Tom Cavalcante completa 60 anos de vida nesta terça-feira, 8. Hoje consolidado, foi considerado uma das grandes promessas do humor nacional na década de 1990, no qual marcou época como João Canabrava, da Escolinha do Professor Raimundo, e Ribamar, o porteiro de Sai de Baixo.
Com mais de três décadas de uma carreira baseada em muitas imitações e alguns personagens icônicos, o artista segue presente na TV, na internet e no teatro. Se o posto de humorista mais popular da atualidade já parece distante, e alguns personagens possam até soar repetitivos, Tom demonstra continuar antenado.
No Canal do Tom Cavalcante, seu espaço no YouTube, publica com frequência vídeos bem produzidos e com assuntos atuais. Num recente, mostra continuar afiado nas imitações parodiando Lula, Bolsonaro, Ciro Gomes, Moro e João Doria, em esquete que brinca com o BBB 22 (imita também Tadeu Schmidt). Em outro, a brincadeira faz referência a Round 6, série da Netflix que foi febre em 2021.

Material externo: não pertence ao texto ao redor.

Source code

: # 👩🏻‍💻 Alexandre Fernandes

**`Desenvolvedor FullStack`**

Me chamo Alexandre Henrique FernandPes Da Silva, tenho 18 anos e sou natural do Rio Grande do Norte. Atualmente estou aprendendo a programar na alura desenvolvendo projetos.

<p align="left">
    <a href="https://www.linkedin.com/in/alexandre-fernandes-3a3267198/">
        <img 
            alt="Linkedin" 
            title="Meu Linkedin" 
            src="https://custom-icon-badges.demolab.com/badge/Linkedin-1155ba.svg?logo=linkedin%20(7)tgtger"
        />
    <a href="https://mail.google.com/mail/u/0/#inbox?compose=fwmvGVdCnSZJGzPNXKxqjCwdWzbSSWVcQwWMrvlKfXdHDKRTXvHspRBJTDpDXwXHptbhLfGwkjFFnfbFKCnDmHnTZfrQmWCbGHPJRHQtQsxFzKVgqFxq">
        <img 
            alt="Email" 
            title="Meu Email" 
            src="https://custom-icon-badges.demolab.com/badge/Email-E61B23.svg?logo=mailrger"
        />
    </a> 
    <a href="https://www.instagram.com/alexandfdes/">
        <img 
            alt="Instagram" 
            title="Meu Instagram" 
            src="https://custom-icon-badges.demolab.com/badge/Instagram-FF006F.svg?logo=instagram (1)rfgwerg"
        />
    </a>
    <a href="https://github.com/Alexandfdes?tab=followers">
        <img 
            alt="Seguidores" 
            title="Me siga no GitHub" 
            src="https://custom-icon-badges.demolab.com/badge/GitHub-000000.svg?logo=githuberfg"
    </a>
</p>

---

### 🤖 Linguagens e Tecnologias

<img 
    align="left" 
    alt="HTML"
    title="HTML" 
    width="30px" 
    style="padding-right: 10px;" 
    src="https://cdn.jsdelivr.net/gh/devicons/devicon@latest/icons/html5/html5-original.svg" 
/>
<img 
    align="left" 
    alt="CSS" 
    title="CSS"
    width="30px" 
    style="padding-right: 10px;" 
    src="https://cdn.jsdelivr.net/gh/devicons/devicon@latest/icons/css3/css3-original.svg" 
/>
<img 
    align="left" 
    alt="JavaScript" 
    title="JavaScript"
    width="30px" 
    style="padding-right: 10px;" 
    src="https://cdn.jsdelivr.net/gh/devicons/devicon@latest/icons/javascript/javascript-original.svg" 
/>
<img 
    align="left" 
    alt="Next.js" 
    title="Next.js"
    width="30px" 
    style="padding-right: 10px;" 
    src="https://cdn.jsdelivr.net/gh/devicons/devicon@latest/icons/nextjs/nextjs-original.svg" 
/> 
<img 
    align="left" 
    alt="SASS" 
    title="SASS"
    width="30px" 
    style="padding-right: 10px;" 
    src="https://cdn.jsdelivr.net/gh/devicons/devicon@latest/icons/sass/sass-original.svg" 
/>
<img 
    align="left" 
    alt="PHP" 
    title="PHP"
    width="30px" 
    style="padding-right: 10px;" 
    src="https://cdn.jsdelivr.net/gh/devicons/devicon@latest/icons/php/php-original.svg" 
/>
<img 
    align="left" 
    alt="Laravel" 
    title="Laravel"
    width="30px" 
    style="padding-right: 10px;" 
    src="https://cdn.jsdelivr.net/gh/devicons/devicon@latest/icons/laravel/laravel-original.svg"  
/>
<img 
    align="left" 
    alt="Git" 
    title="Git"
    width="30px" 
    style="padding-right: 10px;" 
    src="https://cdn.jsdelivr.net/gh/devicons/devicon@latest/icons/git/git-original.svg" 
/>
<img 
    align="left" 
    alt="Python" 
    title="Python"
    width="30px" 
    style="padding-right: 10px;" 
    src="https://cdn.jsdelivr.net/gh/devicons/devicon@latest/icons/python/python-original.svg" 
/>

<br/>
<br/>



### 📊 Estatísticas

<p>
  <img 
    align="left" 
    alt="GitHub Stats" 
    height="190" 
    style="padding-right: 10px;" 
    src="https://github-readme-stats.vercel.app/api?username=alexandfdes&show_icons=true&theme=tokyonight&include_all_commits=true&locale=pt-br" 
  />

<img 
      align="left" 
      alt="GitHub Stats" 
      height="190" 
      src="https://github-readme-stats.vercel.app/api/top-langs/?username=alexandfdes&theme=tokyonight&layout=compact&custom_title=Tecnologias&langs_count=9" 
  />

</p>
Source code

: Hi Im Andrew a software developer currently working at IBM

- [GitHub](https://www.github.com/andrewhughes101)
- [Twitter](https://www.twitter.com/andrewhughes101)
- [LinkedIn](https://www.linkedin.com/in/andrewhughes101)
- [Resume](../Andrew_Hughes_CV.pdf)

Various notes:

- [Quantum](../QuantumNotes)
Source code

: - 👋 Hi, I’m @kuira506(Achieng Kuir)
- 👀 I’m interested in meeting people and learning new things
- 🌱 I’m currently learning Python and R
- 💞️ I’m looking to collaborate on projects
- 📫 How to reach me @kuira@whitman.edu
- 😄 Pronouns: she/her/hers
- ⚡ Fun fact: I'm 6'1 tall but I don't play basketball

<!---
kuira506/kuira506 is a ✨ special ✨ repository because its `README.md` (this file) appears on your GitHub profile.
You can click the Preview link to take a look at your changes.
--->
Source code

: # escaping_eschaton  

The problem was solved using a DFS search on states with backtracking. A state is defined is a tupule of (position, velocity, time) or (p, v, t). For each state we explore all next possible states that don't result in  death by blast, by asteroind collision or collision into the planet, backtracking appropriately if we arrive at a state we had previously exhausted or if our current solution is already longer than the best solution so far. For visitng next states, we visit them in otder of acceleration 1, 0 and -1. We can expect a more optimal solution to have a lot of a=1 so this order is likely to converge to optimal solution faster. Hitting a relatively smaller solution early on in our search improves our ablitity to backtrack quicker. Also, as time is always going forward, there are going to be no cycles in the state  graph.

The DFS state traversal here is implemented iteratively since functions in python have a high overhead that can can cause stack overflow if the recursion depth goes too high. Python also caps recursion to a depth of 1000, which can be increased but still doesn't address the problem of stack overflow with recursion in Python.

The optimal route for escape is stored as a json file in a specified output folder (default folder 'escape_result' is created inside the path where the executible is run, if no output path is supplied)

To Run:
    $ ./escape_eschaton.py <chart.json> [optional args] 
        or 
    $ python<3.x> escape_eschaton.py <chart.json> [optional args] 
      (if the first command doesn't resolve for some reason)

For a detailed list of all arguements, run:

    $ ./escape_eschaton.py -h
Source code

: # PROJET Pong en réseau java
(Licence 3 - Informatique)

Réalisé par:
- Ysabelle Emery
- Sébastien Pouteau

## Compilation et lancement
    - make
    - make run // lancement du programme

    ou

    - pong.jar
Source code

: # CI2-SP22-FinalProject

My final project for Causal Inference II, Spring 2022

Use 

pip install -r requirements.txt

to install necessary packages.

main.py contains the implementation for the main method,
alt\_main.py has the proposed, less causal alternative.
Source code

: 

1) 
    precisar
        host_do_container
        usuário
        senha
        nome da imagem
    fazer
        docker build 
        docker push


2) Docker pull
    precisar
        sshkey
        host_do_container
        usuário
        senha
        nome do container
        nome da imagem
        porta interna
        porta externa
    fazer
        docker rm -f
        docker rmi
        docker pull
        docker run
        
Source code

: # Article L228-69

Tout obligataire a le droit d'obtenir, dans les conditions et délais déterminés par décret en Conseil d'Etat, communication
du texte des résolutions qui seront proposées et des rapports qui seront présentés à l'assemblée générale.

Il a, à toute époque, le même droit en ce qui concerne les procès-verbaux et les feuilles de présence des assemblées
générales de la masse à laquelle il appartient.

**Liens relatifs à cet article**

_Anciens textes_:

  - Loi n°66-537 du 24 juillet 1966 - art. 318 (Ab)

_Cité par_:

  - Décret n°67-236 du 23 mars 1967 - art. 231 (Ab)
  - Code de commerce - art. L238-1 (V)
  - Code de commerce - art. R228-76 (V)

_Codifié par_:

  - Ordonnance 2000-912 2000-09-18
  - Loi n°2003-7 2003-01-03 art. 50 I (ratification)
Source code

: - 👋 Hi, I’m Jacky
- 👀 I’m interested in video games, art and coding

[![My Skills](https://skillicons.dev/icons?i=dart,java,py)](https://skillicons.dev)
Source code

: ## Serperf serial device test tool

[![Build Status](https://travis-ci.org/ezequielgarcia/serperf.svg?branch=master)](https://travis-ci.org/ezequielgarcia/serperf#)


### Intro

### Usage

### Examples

Além da presença no canal de TV pago Multishow, no streaming, apresentou a primeira temporada de LOL: Se Rir, Já Era, no Amazon Prime Vídeo. Em Sai de Baixo – O Filme (2019), buscou surfar na onda de nostalgia, apesar de o resultado ter ficado longe dos tempos áureos da atração. esteve também nos filmes Os Parças (o original e a sequência), acompanhado por Whindersson Nunes e Tirullipa, dois gigantes das redes sociais.
Tom Cavalcante segue ativo também no teatro. Em São Paulo, fará quatro apresentações do espetáculo O Tom Tá On no Teatro J. Safra (dias 1º, 2, 8 e 9 de abril, sextas e sábados, às 21h).
Cearense de Fortaleza, Tom Cavalcante nasceu em 1962 e sofreu com a morte da mãe enquanto ainda jovem, aos 13 anos. Na segunda metade da década de 1970, começou em seus primeiros trabalhos, incluindo em algumas rádios da região. A influência foi perceptível ao longo de toda sua carreira, com suas tiradas de locutor.
A entrada na TV não foi fácil. Em 1983, tentou participar do Show de Calouros de Silvio Santos, sem sucesso. “Fui dispensado na seleção e nem participei do programa”, contaria ao Estadão, anos depois.
No ano seguinte, soube que Chico Anysio estava em sua cidade e lhe entregou uma fita com algumas imitações. O humorista gostou do que viu e convidou-o para escrever para a equipe de roteiristas de seu programa. Tom foi ao Rio, mas não durou muito tempo: “Voltei para o Ceará muito constrangido e fui fazer humor em comícios”.
Em 1989, os dois se reencontraram, e a partir dali o humorista passou a frequentar seus programas, desta vez em frente às câmeras.
Seu primeiro grande personagem foi João Canabrava, o bêbado de fala arrastada que aparecia sempre sonolento e desarrumado ao responder as perguntas do Professor Raimundo na Escolinha, e, posteriormente, em outros programas de Globo, Record e nos palcos do teatro. Foi nessa época que Cavalcante passou a ser apontado como a principal promessa do humor brasileiro.
Briga
Em meados de 1995, Chico Anysio pediu para ser afastado do cargo de diretor, e, dois meses depois, foi à Justiça contra Tom solicitando seus direitos autorais, equivalente a R$ 88 mil (8% da arrecadação das 25 apresentações do período). “Não vou processá-lo por dinheiro, mas por ingratidão. Naturalmente, nossas relações estão cortadas”, justificava. Tom se decepcionou. “Ele só pode estar fazendo isso por dinheiro. Ingratidão se resolve na conversa e ele não me procurou. Pediu para sair e nunca falou em dinheiro. Se é por dinheiro é só ele me telefonar e dizer quanto é que eu pago”.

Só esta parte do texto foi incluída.